# Task 3: Cross-Country Comparison
**Objective:** Compare solar potential across Benin, Sierra Leone, and Togo using cleaned datasets, summary metrics, and statistical tests.


In [None]:
import pandas as pd

# Load cleaned datasets
benin = pd.read_csv("data/benin_clean.csv")
sierra_leone = pd.read_csv("data/sierralione_clean.csv")
togo = pd.read_csv("data/togo_clean.csv")

# Add country identifier
benin['Country'] = 'Benin'
sierra_leone['Country'] = 'Sierra Leone'
togo['Country'] = 'Togo'

# Combine datasets
df_all = pd.concat([benin, sierra_leone, togo], ignore_index=True)
df_all.head()


In [None]:
import seaborn as sns
import matplotlib.pyplot as plt

# Set Seaborn style
sns.set_style("whitegrid")
palette = ['#FF9999','#99CCFF','#99FF99']  # Consistent colors for countries

metrics = ['GHI', 'DNI', 'DHI']

for metric in metrics:
    plt.figure(figsize=(8,5))
    sns.boxplot(x='Country', y=metric, data=df_all, palette=palette)
    plt.title(f'{metric} Comparison Across Countries', fontsize=14, fontweight='bold')
    plt.ylabel(metric, fontsize=12)
    plt.xlabel('')
    plt.grid(axis='y', linestyle='--', alpha=0.7)
    plt.show()


In [None]:
summary_table = df_all.groupby('Country')[metrics].agg(['mean', 'median', 'std'])
summary_table = summary_table.round(2)  # Round for readability
summary_table


**Interpretation:**  
- Compare mean, median, and standard deviation across countries for each metric to quickly identify trends and variability.


In [None]:
from scipy.stats import f_oneway, kruskal

# Extract GHI per country
ghi_benin = benin['GHI']
ghi_sierra = sierra_leone['GHI']
ghi_togo = togo['GHI']

# One-way ANOVA
anova_result = f_oneway(ghi_benin, ghi_sierra, ghi_togo)
# Kruskal-Wallis test (non-parametric)
kruskal_result = kruskal(ghi_benin, ghi_sierra, ghi_togo)

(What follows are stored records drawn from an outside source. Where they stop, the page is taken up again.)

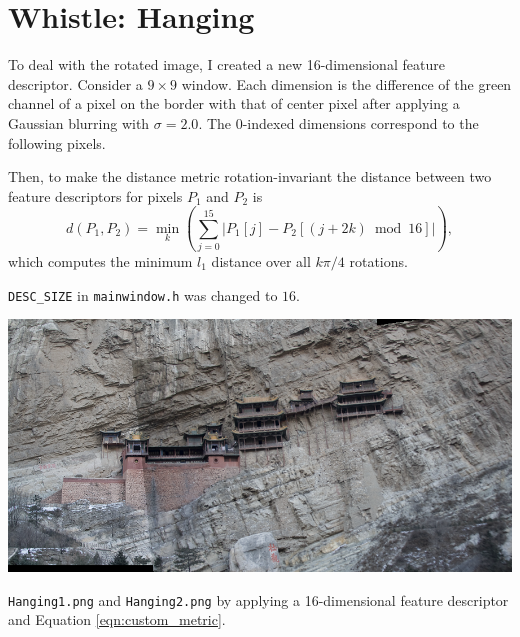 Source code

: \documentclass[letterpaper]{article}
\begin{document}
\section*{Whistle: Hanging}

To deal with the rotated image, I created a new 16-dimensional feature
descriptor. Consider a $9 \times 9$ window. Each dimension is the difference of
the green channel of a pixel on the border with that of center pixel after
applying a Gaussian blurring with $\sigma = 2.0$. The $0$-indexed dimensions
correspond to the following pixels.

\begin{center}
  \hspace{0.25cm}
\end{center}

Then, to make the distance metric rotation-invariant the distance between two
feature descriptors for pixels $P_1$ and $P_2$ is
\begin{equation}
  d\left(P_1,P_2\right) = \min_k\left(
    \sum_{j=0}^{15}\left\lvert
      P_1\left[j\right] - P_2\left[\left(j + 2k\right) \bmod 16\right]
      \right\rvert
    \right),
    \label{eqn:custom_metric}
\end{equation}
which computes the minimum $l_1$ distance over all $k\pi/4$ rotations.

\texttt{DESC\_SIZE} in \texttt{mainwindow.h} was changed to $16$.

\begin{center}
  \includegraphics[width=\textwidth]{hanging.png}

  \texttt{Hanging1.png} and \texttt{Hanging2.png} by applying a 16-dimensional
  feature descriptor and Equation \ref{eqn:custom_metric}.
\end{center}
\end{document}
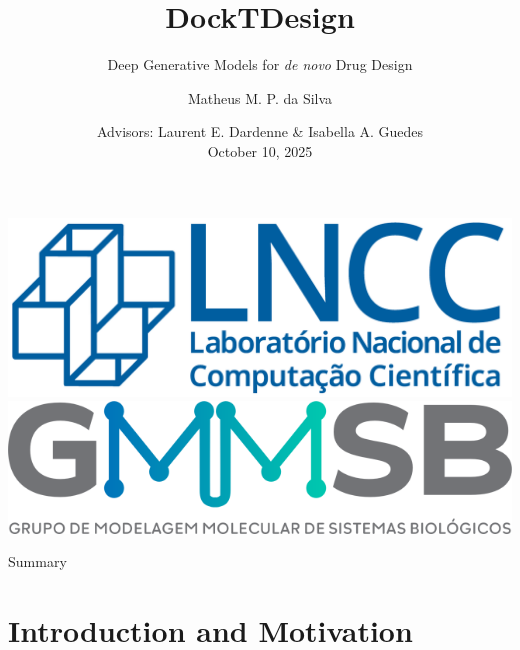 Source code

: \documentclass[aspectratio=169,xcolor=dvipsnames]{beamer}
\title{DockTDesign}
\subtitle{Deep Generative Models for \textit{de novo} Drug Design}
\author{Matheus M. P. da Silva}
\institute
{
    PhD Defense in Computational Modeling \\
    National Laboratory for Scientific Computing (LNCC/MCTI) \\
}
\date{Advisors: Laurent E. Dardenne \& Isabella A. Guedes \\ \vspace{0.5em} October 10, 2025}
\begin{document}
\begin{frame}
    \begin{center}
        \includegraphics[height=1.cm]{imgs/logos/lncc-logo.png}
        \hspace{1.cm}
        \includegraphics[height=1.cm]{imgs/logos/gmmsb-logo.png}
    \end{center}
    \vspace{-5em}

    \titlepage
\end{frame}

\begin{frame}{Summary}

    \tableofcontents
\end{frame}





\section{Introduction and Motivation}
\end{document}
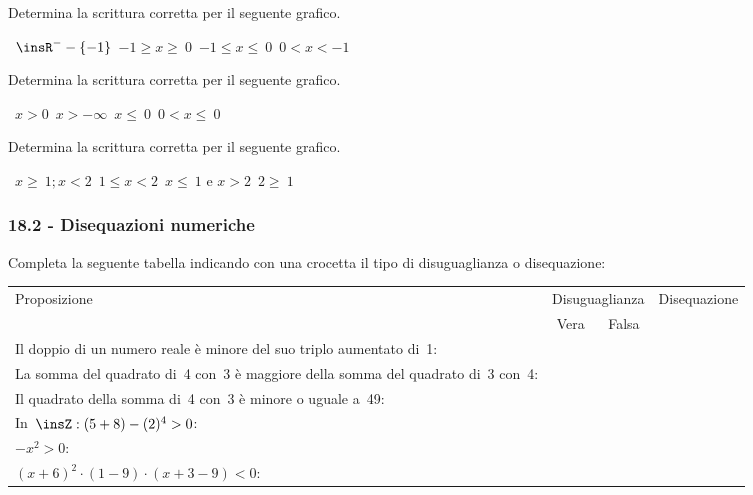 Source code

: \begin{esercizio}
 \label{ese:18.5}
Determina la scrittura corretta per il seguente grafico.
 \begin{center}
  

  \boxA\quad~$\insR^{-}-\{-1\}$\quad\boxB\quad~$-1\ge x\ge~0$\quad\boxC\quad~$-1\le x\le~0$\quad\boxD\quad~$0<x<-1$
 \end{center}
 \end{esercizio}

\begin{esercizio}
 \label{ese:18.6}
Determina la scrittura corretta per il seguente grafico.
 \begin{center}
  

  \boxA\quad~$x>0$\quad\boxB\quad~$x>-\infty $\quad\boxC\quad~$x\le~0$\quad\boxD\quad~$0<x\le~0$
 \end{center}
  \end{esercizio}

\begin{esercizio}
 \label{ese:18.7}
Determina la scrittura corretta per il seguente grafico.
 \begin{center}
  

  \boxA\quad~$x\ge~1;x<2$\quad\boxB\quad~$1\le x<2$\quad\boxC\quad~$x\le~1\text{ e }x>2$\quad\boxD\quad~$2\ge~1$
 \end{center}
  \end{esercizio}

\subsubsection*{18.2 - Disequazioni numeriche}
\begin{esercizio}
 \label{ese:18.8}
Completa la seguente tabella indicando con una crocetta il tipo di
disuguaglianza o disequazione:

 \begin{tabularx}{.9\textwidth}{Xccc}
 \toprule
 Proposizione&\multicolumn{2}{c}{Disuguaglianza}& Disequazione\\
  & Vera & Falsa & \\
 \midrule
 Il doppio di un numero reale è minore del suo triplo aumentato di~1: & & & \\
 La somma del quadrato di~4 con~3 è maggiore della somma del quadrato di~3 con~4: & & &\\
 Il quadrato della somma di~4 con~3 è minore o uguale a~49: & & & \\
 In~$\insZ:(5+8)-(2)^{4}>0$: & & & \\
 $-x^{2}>0$: & & & \\
 $(x+6)^{2}\cdot (1-9)\cdot (x+3-9)<0$: & & & \\
 \bottomrule
 \end{tabularx}
\end{esercizio}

print(f"ANOVA p-value for GHI: {anova_result.pvalue:.4f}")
print(f"Kruskal-Wallis p-value for GHI: {kruskal_result.pvalue:.4f}")


**Interpretation:**  
- Small p-values (< 0.05) indicate significant differences in GHI between countries.  
- Kruskal-Wallis is preferred if GHI data is not normally distributed.


### Key Observations
- **Sierra Leone** shows the highest median GHI, indicating strong solar potential.
- **Benin** has the greatest variability in DNI, suggesting fluctuating direct sunlight.
- **Togo** has consistently lower DHI values, implying less diffuse solar radiation.


In [None]:
avg_ghi = df_all.groupby('Country')['GHI'].mean().sort_values(ascending=False)

plt.figure(figsize=(6,4))
bars = plt.bar(avg_ghi.index, avg_ghi.values, color=palette, edgecolor='black')
plt.ylabel('Average GHI', fontsize=12)
plt.title('Average GHI by Country', fontsize=14, fontweight='bold')
plt.grid(axis='y', linestyle='--', alpha=0.7)

# Add data labels
for bar in bars:
    yval = bar.get_height()
    plt.text(bar.get_x() + bar.get_width()/2, yval + 1, round(yval,1), ha='center', va='bottom', fontsize=10)

plt.show()


# Executive Summary: Cross-Country Solar Potential

A comparative analysis of solar radiation data from Benin, Sierra Leone, and Togo reveals notable differences in solar potential across the three countries. Sierra Leone exhibits the highest median and average GHI, indicating strong and consistent solar exposure. Benin shows the greatest variability in DNI, suggesting fluctuations in direct sunlight that could affect solar system performance. Togo has comparatively lower DHI values, implying less diffuse solar radiation and potentially fewer opportunities for indirect solar energy capture. Statistical testing confirms that differences in GHI between countries are significant (p < 0.05). Overall, these insights highlight Sierra Leone as the most favorable location for solar energy deployment, with Benin and Togo showing specific characteristics that could inform system design and planning.